701 not getting fuel

Hey guys, its been a while since i've been on here but I recently pulled out my 94 superjet after sitting all winter (and most of summer). I tried to fire it up and it was not getting fuel. If i pour gas or starting fluid down the carb it runs fine. I removed the fuel filter and drained it then reinstalled it. It filled up with new gas when i had it running on gas i poured down the carb, but the motor still died after it burned through the gas i poured in. I replaced the fuel filter last season so i know its not that. I'm thinking about doing a carb rebuild but wanted to see if anyone had any input before i started tearing it apart. Thanks!
 

FlightPlanDan

Don'tTrustAfartAfter50
Hey guys, its been a while since i've been on here but I recently pulled out my 94 superjet after sitting all winter (and most of summer). I tried to fire it up and it was not getting fuel. If i pour gas or starting fluid down the carb it runs fine. I removed the fuel filter and drained it then reinstalled it. It filled up with new gas when i had it running on gas i poured down the carb, but the motor still died after it burned through the gas i poured in. I replaced the fuel filter last season so i know its not that. I'm thinking about doing a carb rebuild but wanted to see if anyone had any input before i started tearing it apart. Thanks!


Most of us run our motors often enough that ethanol is not an issue. However, prolonged sitting can do the same damage to a 2 stroke as it can to a 4 stroke, even without a bowl-type carb. Small ports get gacked-up and drive you insane.
Pulse line drives fuel pumping via crank case pressure.
If fuel is not delivered, Check pulse line, then clean the carb.
 

Vumad

Super Hero, with a cape!
Location
St. Pete, FL
Sometimes a cleaning is sufficient when saves you $70 per carb on a rebuild. Take it all apart, write down all your specs (be sure to count screw settings by turning them in before you remove them), clean real well, reassemble and test. You need to open both sides of the carb and clean them. You test with a popoff gauge. If it specs out right, you should be good to go without buying new parts. If the popoff and leak test do not go properly, you have to rebuild. You should replace the carb base gasket everytime you remove the carb, but I don't if it's in good condition. Just be careful of a lean condition from a leaking gasket. You may want to drain the fuel and flush your fuel lines before running it.

If you're going to let it sit a long time like that, you should try to get ethanol free fuel and add stabil for your last few rides. You also shouldn't dog it hard until you run the fuel through because it can lose some octane from sitting.
 

FlightPlanDan

Don'tTrustAfartAfter50
Sometimes a cleaning is sufficient when saves you $70 per carb on a rebuild. Take it all apart, write down all your specs (be sure to count screw settings by turning them in before you remove them), clean real well, reassemble and test. You need to open both sides of the carb and clean them. You test with a popoff gauge. If it specs out right, you should be good to go without buying new parts. If the popoff and leak test do not go properly, you have to rebuild. You should replace the carb base gasket everytime you remove the carb, but I don't if it's in good condition. Just be careful of a lean condition from a leaking gasket. You may want to drain the fuel and flush your fuel lines before running it.

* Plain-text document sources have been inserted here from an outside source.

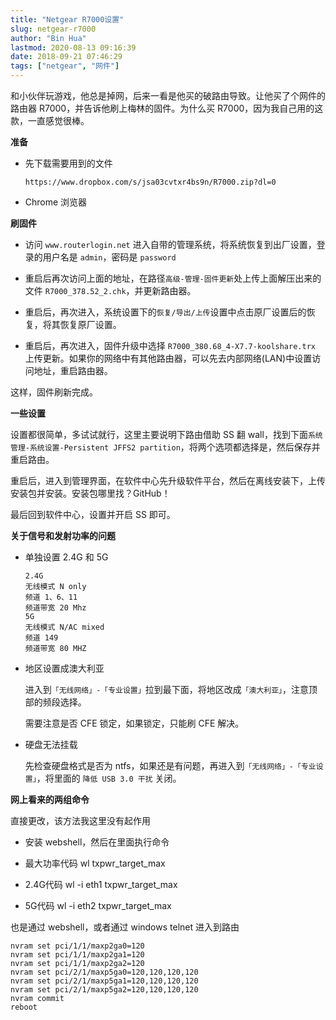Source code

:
 ```yaml
---
title: "Netgear R7000设置"
slug: netgear-r7000
author: "Bin Hua"
lastmod: 2020-08-13 09:16:39
date: 2018-09-21 07:46:29
tags: ["netgear", "网件"]
---
```


和小伙伴玩游戏，他总是掉网，后来一看是他买的破路由导致。让他买了个网件的路由器 R7000，并告诉他刷上梅林的固件。为什么买 R7000，因为我自己用的这款，一直感觉很棒。

**准备**

- 先下载需要用到的文件

    ```
    https://www.dropbox.com/s/jsa03cvtxr4bs9n/R7000.zip?dl=0
    ```

- Chrome 浏览器

**刷固件**
 
- 访问 `www.routerlogin.net` 进入自带的管理系统，将系统恢复到出厂设置，登录的用户名是 `admin`，密码是 `password` 

- 重启后再次访问上面的地址，在路径`高级-管理-固件更新`处上传上面解压出来的文件 `R7000_378.52_2.chk`，并更新路由器。 

- 重启后，再次进入，系统设置下的`恢复/导出/上传`设置中点击原厂设置后的恢复，将其恢复原厂设置。 

- 重启后，再次进入，固件升级中选择 `R7000_380.68_4-X7.7-koolshare.trx` 上传更新。如果你的网络中有其他路由器，可以先去内部网络(LAN)中设置访问地址，重启路由器。 

这样，固件刷新完成。

**一些设置**

设置都很简单，多试试就行，这里主要说明下路由借助 SS 翻 wall，找到下面`系统管理-系统设置-Persistent JFFS2 partition`，将两个选项都选择是，然后保存并重启路由。

重启后，进入到管理界面，在软件中心先升级软件平台，然后在离线安装下，上传安装包并安装。安装包哪里找？GitHub！

最后回到软件中心，设置并开启 SS 即可。

**关于信号和发射功率的问题**

- 单独设置 2.4G 和 5G

    ```
    2.4G
    无线模式 N only
    频道 1、6、11
    频道带宽 20 Mhz
    5G
    无线模式 N/AC mixed
    频道 149
    频道带宽 80 MHZ
    ```

- 地区设置成澳大利亚
		 
    进入到`「无线网络」-「专业设置」`拉到最下面，将地区改成`「澳大利亚」`，注意顶部的频段选择。
    
    需要注意是否 CFE 锁定，如果锁定，只能刷 CFE 解决。
    
- 硬盘无法挂载

    先检查硬盘格式是否为 ntfs，如果还是有问题，再进入到`「无线网络」-「专业设置」`，将里面的 `降低 USB 3.0 干扰` 关闭。

**网上看来的两组命令**

直接更改，该方法我这里没有起作用
		
- 安装 webshell，然后在里面执行命令

- 最大功率代码 wl txpwr_target_max

- 2.4G代码 wl -i eth1 txpwr_target_max

- 5G代码 wl -i eth2 txpwr_target_max

也是通过 webshell，或者通过 windows telnet 进入到路由

```
nvram set pci/1/1/maxp2ga0=120 
nvram set pci/1/1/maxp2ga1=120
nvram set pci/1/1/maxp2ga2=120
nvram set pci/2/1/maxp5ga0=120,120,120,120
nvram set pci/2/1/maxp5ga1=120,120,120,120
nvram set pci/2/1/maxp5ga2=120,120,120,120
nvram commit
reboot
```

If you're going to let it sit a long time like that, you should try to get ethanol free fuel and add stabil for your last few rides. You also shouldn't dog it hard until you run the fuel through because it can lose some octane from sitting.
Sometimes a cleaning is sufficient when saves you $70 per carb on a rebuild. Take it all apart, write down all your specs (be sure to count screw settings by turning them in before you remove them), clean real well, reassemble and test. You need to open both sides of the carb and clean them. You test with a popoff gauge. If it specs out right, you should be good to go without buying new parts. If the popoff and leak test do not go properly, you have to rebuild. You should replace the carb base gasket everytime you remove the carb, but I don't if it's in good condition. Just be careful of a lean condition from a leaking gasket. You may want to drain the fuel and flush your fuel lines before running it.

If you're going to let it sit a long time like that, you should try to get ethanol free fuel and add stabil for your last few rides. You also shouldn't dog it hard until you run the fuel through because it can lose some octane from sitting.


Easy there Vumad! Let's get this rider through the basics first. He just wants the ski to run. He might not work for NASA.
 

FlightPlanDan

Don'tTrustAfartAfter50
The carb is likely gacked up from sitting. Don't buy a re-build kit, don't buy anything until you pull the carb and clean it, with carb cleaner thru every tiny port. IMO. Don't overthink poop. Make it run.
 
Thanks for all the replies, i think i'll go ahead and pull the carb and try to get it cleaned up. I'm guessing it's just gunked up because it ran great when i put it away.
 

Vumad

Super Hero, with a cape!
Location
St. Pete, FL
So I pulled the carb and soaked it in carb cleaner and got it running now, but only to find I have 3 broken motor mounts, which means more time before I'm back on the water...

I have @rhaas mounts. You wont be broken long for that. You can change mounts out with the motor in the hull.